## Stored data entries
____________________
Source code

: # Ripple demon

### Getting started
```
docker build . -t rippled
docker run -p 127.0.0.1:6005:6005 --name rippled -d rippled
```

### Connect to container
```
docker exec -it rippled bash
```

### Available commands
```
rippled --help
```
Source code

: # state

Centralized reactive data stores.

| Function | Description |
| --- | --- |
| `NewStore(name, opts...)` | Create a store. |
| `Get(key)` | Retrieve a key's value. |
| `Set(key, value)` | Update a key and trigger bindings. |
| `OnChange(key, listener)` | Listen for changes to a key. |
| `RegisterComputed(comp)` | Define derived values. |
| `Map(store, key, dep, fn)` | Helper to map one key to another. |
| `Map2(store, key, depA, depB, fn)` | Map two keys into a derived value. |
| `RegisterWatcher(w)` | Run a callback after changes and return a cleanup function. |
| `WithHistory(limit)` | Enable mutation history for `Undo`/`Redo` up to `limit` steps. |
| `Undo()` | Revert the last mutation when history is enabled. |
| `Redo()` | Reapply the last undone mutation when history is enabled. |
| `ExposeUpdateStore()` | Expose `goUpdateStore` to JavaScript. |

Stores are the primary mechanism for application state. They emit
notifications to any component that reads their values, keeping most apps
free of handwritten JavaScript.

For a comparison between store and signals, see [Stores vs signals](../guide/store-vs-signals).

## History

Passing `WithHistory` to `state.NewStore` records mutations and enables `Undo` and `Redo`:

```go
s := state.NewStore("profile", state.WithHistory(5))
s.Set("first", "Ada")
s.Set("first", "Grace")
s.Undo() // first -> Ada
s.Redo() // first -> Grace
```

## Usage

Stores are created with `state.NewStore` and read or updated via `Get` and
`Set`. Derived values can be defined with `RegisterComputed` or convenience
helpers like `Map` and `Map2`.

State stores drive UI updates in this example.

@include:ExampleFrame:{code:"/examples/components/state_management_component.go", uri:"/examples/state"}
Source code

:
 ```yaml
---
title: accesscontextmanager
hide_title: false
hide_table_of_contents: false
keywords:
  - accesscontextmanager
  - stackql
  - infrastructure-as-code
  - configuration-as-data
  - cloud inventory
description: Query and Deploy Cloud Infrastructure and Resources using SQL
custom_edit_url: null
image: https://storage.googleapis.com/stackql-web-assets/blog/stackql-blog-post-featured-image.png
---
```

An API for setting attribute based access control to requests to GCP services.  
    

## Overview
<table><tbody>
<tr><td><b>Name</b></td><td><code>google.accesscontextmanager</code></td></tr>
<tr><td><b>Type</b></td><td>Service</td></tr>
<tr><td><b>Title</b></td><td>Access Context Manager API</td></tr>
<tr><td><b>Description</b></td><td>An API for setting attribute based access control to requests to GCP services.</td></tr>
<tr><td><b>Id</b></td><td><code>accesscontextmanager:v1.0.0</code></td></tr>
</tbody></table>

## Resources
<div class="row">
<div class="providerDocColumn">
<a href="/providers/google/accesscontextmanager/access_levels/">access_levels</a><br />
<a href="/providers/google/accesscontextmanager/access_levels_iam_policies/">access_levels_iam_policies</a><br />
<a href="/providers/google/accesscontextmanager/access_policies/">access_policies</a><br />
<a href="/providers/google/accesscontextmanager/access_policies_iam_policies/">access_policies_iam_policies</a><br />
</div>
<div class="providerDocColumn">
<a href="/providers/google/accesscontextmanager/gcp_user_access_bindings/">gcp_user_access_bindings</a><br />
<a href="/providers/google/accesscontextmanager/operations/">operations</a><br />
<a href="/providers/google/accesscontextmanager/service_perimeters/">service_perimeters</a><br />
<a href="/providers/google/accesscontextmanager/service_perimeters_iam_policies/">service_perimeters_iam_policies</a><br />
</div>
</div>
____________________
## THE TASK
Every line in the entries above that mentions the word "attribute" must be shown.

## ANSWER SPACE
An API for setting attribute based access control to requests to GCP services.  
<tr><td><b>Description</b></td><td>An API for setting attribute based access control to requests to GCP services.</td></tr>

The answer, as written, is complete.